## What to work on
Transcribe every entry word for word, but skip the images.
↓↓↓
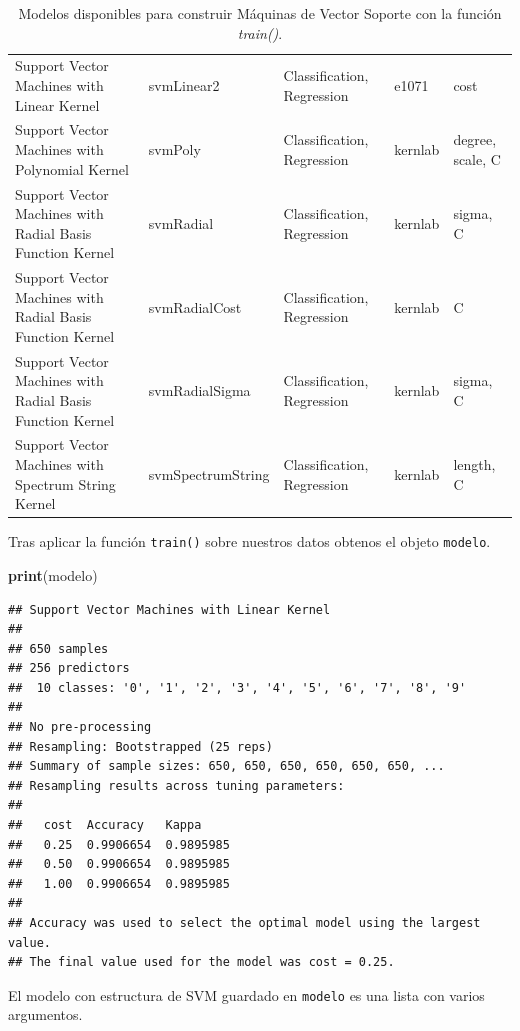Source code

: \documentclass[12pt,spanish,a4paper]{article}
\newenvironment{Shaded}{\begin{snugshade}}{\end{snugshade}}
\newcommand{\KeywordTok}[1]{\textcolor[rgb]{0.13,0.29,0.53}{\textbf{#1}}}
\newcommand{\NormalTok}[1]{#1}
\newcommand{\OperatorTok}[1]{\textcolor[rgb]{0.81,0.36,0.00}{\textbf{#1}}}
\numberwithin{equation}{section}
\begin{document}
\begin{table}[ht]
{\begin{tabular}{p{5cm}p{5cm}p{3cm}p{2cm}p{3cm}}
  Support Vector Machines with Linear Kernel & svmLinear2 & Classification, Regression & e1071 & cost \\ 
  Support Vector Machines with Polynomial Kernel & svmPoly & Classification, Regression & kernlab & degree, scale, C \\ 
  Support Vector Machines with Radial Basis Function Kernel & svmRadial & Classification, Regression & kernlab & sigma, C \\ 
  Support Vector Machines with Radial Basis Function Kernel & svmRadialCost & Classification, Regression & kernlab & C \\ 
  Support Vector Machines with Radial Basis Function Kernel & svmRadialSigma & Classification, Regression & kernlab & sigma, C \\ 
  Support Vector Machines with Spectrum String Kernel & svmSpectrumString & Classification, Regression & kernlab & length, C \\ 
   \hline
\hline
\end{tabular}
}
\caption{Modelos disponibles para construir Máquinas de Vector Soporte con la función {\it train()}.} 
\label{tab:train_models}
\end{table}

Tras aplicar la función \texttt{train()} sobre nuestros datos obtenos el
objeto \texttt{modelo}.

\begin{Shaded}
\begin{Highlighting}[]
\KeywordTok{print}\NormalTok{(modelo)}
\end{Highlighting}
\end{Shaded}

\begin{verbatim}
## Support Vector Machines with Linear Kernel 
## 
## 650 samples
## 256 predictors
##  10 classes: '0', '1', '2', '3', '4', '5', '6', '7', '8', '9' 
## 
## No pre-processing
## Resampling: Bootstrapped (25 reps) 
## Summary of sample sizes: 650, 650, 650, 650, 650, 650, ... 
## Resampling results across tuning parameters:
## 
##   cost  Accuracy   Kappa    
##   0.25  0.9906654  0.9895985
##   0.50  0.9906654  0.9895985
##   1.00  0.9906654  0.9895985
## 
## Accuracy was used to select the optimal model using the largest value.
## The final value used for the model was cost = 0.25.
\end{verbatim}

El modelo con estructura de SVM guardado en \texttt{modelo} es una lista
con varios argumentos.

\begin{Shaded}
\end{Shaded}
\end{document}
↑↑↑
## Result of this task
Source code

: \documentclass[12pt,spanish,a4paper]{article}
\newenvironment{Shaded}{\begin{snugshade}}{\end{snugshade}}
\newcommand{\KeywordTok}[1]{\textcolor[rgb]{0.13,0.29,0.53}{\textbf{#1}}}
\newcommand{\NormalTok}[1]{#1}
\newcommand{\OperatorTok}[1]{\textcolor[rgb]{0.81,0.36,0.00}{\textbf{#1}}}
\numberwithin{equation}{section}
\begin{document}
\begin{table}[ht]
{\begin{tabular}{p{5cm}p{5cm}p{3cm}p{2cm}p{3cm}}
  Support Vector Machines with Linear Kernel & svmLinear2 & Classification, Regression & e1071 & cost \\ 
  Support Vector Machines with Polynomial Kernel & svmPoly & Classification, Regression & kernlab & degree, scale, C \\ 
  Support Vector Machines with Radial Basis Function Kernel & svmRadial & Classification, Regression & kernlab & sigma, C \\ 
  Support Vector Machines with Radial Basis Function Kernel & svmRadialCost & Classification, Regression & kernlab & C \\ 
  Support Vector Machines with Radial Basis Function Kernel & svmRadialSigma & Classification, Regression & kernlab & sigma, C \\ 
  Support Vector Machines with Spectrum String Kernel & svmSpectrumString & Classification, Regression & kernlab & length, C \\ 
   \hline
\hline
\end{tabular}
}
\caption{Modelos disponibles para construir Máquinas de Vector Soporte con la función {\it train()}.} 
\label{tab:train_models}
\end{table}

Tras aplicar la función \texttt{train()} sobre nuestros datos obtenos el
objeto \texttt{modelo}.

\begin{Shaded}
\begin{Highlighting}[]
\KeywordTok{print}\NormalTok{(modelo)}
\end{Highlighting}
\end{Shaded}

\begin{verbatim}
## Support Vector Machines with Linear Kernel 
## 
## 650 samples
## 256 predictors
##  10 classes: '0', '1', '2', '3', '4', '5', '6', '7', '8', '9' 
## 
## No pre-processing
## Resampling: Bootstrapped (25 reps) 
## Summary of sample sizes: 650, 650, 650, 650, 650, 650, ... 
## Resampling results across tuning parameters:
## 
##   cost  Accuracy   Kappa    
##   0.25  0.9906654  0.9895985
##   0.50  0.9906654  0.9895985
##   1.00  0.9906654  0.9895985
## 
## Accuracy was used to select the optimal model using the largest value.
## The final value used for the model was cost = 0.25.
\end{verbatim}

El modelo con estructura de SVM guardado en \texttt{modelo} es una lista
con varios argumentos.

\begin{Shaded}
\end{Shaded}
\end{document}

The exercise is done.